Phenotypic correlations were calculated after adjusting the values for the effects of replicate, farm and pen (TOTAL43, HDL43, LDL43 and TRIG43), for replicate and age at measurement (TOTAL187, HDL187, LDL187 and TRIG187), and for the effects of replicate and pen (BW170, BFT170, FI170–175, RFI170–175, TIME170–175, FREQ170–175, RATE170–175, BWG and FATG).

Results

Table 2 presents mean values and standard errors for TOTAL43, HDL43, LDL43, TRIG43, TOTAL187, HDL187, LDL187, TRIG187, BW170, BFT170, BWG, FATG, FI170–175, RFI170–175, TIME170–175, FREQ170–175 and RATE170–175. Phenotypic correlations of cholesterol and triglyceride levels between the two measurements at different ages were low and not significant: r = 0.01 and P = 0.936 for total cholesterol, r = 0.05 and P = 0.517 for HDL cholesterol, r = 0.02 and P = 0.813 for LDL cholesterol, and r = 0.10 and P = 0.172 for triglyceride plasma levels.

Table 2 Mean values and standard errors (s.e.) for total (TOTALi), high-density lipoprotein (HDLi) and low-density lipoprotein (LDLi) cholesterol and triglyceride levels (TRIGi), body weight (BWi), backfat thickness (BFTi), body-weight gain (BWG)§, rate of fat deposition (FATG)§, daily feed intake (FIi), residual feed intake (RFIi), intake time (TIMEi), intake frequency (FREQi) and intake rate (RATEi)

Measured at i = an average of 43 and 187 days of age.

Measured at i = 170 days of age.

§Measured for the entire feed intake trial.

Measured between i = 170 to 175 days of age.
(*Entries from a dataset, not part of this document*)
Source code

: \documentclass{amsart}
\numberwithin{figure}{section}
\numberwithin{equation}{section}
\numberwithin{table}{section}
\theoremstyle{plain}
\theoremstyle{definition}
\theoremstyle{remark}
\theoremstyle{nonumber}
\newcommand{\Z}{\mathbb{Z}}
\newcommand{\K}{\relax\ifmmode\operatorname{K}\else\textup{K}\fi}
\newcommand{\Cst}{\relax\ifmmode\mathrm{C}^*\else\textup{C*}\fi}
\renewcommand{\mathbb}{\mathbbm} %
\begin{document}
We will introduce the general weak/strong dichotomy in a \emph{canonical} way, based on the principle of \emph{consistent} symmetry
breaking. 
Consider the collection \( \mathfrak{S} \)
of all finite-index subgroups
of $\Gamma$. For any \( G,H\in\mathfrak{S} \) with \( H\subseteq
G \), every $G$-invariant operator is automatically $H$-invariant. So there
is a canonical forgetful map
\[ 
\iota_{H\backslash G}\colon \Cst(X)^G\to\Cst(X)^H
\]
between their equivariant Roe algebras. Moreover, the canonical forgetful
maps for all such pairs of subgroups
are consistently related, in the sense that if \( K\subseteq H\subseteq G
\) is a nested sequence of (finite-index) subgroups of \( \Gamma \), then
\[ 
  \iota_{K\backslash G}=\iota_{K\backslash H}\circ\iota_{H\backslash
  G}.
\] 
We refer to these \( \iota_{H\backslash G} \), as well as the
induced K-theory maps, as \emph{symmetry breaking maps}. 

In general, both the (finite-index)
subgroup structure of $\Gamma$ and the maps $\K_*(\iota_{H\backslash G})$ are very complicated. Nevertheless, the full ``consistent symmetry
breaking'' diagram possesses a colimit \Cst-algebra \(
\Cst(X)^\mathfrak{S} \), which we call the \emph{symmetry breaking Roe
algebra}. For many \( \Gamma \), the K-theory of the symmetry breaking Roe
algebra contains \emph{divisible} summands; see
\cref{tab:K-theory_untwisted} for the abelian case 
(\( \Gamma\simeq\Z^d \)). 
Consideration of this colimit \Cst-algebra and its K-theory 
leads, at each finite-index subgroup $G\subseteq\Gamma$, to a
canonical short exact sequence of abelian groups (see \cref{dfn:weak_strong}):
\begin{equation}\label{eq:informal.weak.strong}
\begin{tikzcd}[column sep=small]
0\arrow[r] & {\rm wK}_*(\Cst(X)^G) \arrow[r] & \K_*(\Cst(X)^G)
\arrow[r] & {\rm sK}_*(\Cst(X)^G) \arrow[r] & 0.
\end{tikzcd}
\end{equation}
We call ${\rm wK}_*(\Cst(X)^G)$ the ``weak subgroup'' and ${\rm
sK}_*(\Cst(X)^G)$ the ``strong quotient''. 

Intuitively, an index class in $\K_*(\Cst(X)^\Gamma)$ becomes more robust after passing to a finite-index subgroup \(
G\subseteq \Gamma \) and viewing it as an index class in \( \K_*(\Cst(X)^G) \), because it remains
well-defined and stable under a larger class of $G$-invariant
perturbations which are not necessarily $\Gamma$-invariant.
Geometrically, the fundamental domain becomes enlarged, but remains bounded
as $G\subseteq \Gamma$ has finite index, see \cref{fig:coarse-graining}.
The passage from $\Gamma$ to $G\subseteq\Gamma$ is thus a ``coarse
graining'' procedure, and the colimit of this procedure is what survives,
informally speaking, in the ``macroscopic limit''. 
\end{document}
Table 3 presents phenotypic correlations between TOTAL43, HDL43, LDL43 and TRIG43, TOTAL187, HDL187, LDL187, and TRIG187, and BW170, BFT170, BWG, FATG, FI170–175, RFI170–175, TIME170–175, FREQ170–175 and RATE170–175. Animals with high levels of total cholesterol also had high levels of HDL, LDL and triglycerides. Animals with high levels of HDL also had high levels of LDL and triglycerides. Animals with high levels of LDL also had high levels of triglycerides (Table 3).
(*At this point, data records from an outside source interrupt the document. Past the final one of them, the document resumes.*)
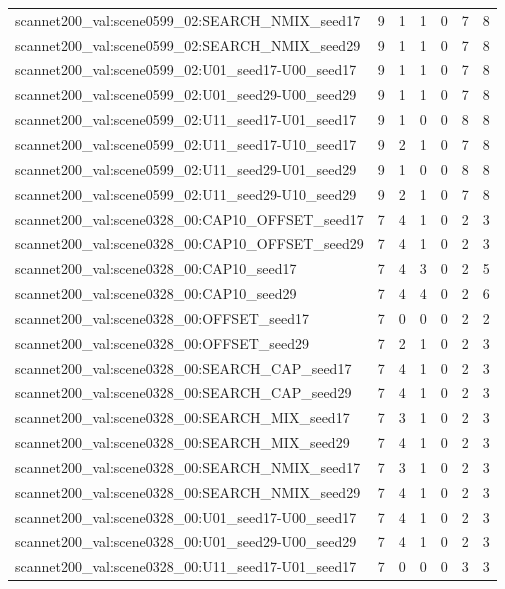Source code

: \begin{table}[t]
\begin{tabular}{lrrrrrr}
scannet200\_val:scene0599\_02:SEARCH\_NMIX\_seed17 & 9 & 1 & 1 & 0 & 7 & 8 \\
scannet200\_val:scene0599\_02:SEARCH\_NMIX\_seed29 & 9 & 1 & 1 & 0 & 7 & 8 \\
scannet200\_val:scene0599\_02:U01\_seed17-U00\_seed17 & 9 & 1 & 1 & 0 & 7 & 8 \\
scannet200\_val:scene0599\_02:U01\_seed29-U00\_seed29 & 9 & 1 & 1 & 0 & 7 & 8 \\
scannet200\_val:scene0599\_02:U11\_seed17-U01\_seed17 & 9 & 1 & 0 & 0 & 8 & 8 \\
scannet200\_val:scene0599\_02:U11\_seed17-U10\_seed17 & 9 & 2 & 1 & 0 & 7 & 8 \\
scannet200\_val:scene0599\_02:U11\_seed29-U01\_seed29 & 9 & 1 & 0 & 0 & 8 & 8 \\
scannet200\_val:scene0599\_02:U11\_seed29-U10\_seed29 & 9 & 2 & 1 & 0 & 7 & 8 \\
scannet200\_val:scene0328\_00:CAP10\_OFFSET\_seed17 & 7 & 4 & 1 & 0 & 2 & 3 \\
scannet200\_val:scene0328\_00:CAP10\_OFFSET\_seed29 & 7 & 4 & 1 & 0 & 2 & 3 \\
scannet200\_val:scene0328\_00:CAP10\_seed17 & 7 & 4 & 3 & 0 & 2 & 5 \\
scannet200\_val:scene0328\_00:CAP10\_seed29 & 7 & 4 & 4 & 0 & 2 & 6 \\
scannet200\_val:scene0328\_00:OFFSET\_seed17 & 7 & 0 & 0 & 0 & 2 & 2 \\
scannet200\_val:scene0328\_00:OFFSET\_seed29 & 7 & 2 & 1 & 0 & 2 & 3 \\
scannet200\_val:scene0328\_00:SEARCH\_CAP\_seed17 & 7 & 4 & 1 & 0 & 2 & 3 \\
scannet200\_val:scene0328\_00:SEARCH\_CAP\_seed29 & 7 & 4 & 1 & 0 & 2 & 3 \\
scannet200\_val:scene0328\_00:SEARCH\_MIX\_seed17 & 7 & 3 & 1 & 0 & 2 & 3 \\
scannet200\_val:scene0328\_00:SEARCH\_MIX\_seed29 & 7 & 4 & 1 & 0 & 2 & 3 \\
scannet200\_val:scene0328\_00:SEARCH\_NMIX\_seed17 & 7 & 3 & 1 & 0 & 2 & 3 \\
scannet200\_val:scene0328\_00:SEARCH\_NMIX\_seed29 & 7 & 4 & 1 & 0 & 2 & 3 \\
scannet200\_val:scene0328\_00:U01\_seed17-U00\_seed17 & 7 & 4 & 1 & 0 & 2 & 3 \\
scannet200\_val:scene0328\_00:U01\_seed29-U00\_seed29 & 7 & 4 & 1 & 0 & 2 & 3 \\
scannet200\_val:scene0328\_00:U11\_seed17-U01\_seed17 & 7 & 0 & 0 & 0 & 3 & 3 \\

\end{tabular}
\end{table}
Table 3 Phenotypic correlations between total (TOTALi), high density lipoprotein (HDLi) and low-density lipoprotein (LDLi) cholesterol and triglyceride levels (TRIGi), and body weight (BWi), backfat thickness (BFTi), body-weight gain (BWG)§, rate of fat deposition (FATG)§, daily feed intake (FIi), residual feed intake (RFIi), intake time (TIMEi), intake frequency (FREQi) and intake rate (RATEi)

Measured at i = an average of 43 and 187 days of age.

Measured at i = 170 days of age.

§Measured for the entire feed intake trial.

Measured between i = 170 and 175 days of age.

P< 0.10.

Table 3 shows a positive and highly significant phenotypic correlation between BW170, BWG, BFT170, FATG, FI170–175, RFI170–175 and RATE170–175 and TOTAL187, HDL187 and LDL187. The correlation was just not significant for the relationship between RFI170–175 and HDL187.

Table 4 presents phenotypic correlations between TOTAL187, HDL187 and LDL187 cholesterol and FI and RFI estimated for the periods between 95 and 115, 115 and 135, 135 and 155, and 155 and 175 days of age. The correlation between FI and all cholesterol measurements were significantly positive in all periods. The correlation between RFI, and TOTAL187 and LDL187 was significant for the period between 155 and 175 days of age only.

Table 4 Phenotypic correlations between total (TOTALi), high-density lipoprotein (HDLi) and low-density lipoprotein (LDLi) cholesterol, and daily feed intake (FIi) and residual feed intake (RFIi)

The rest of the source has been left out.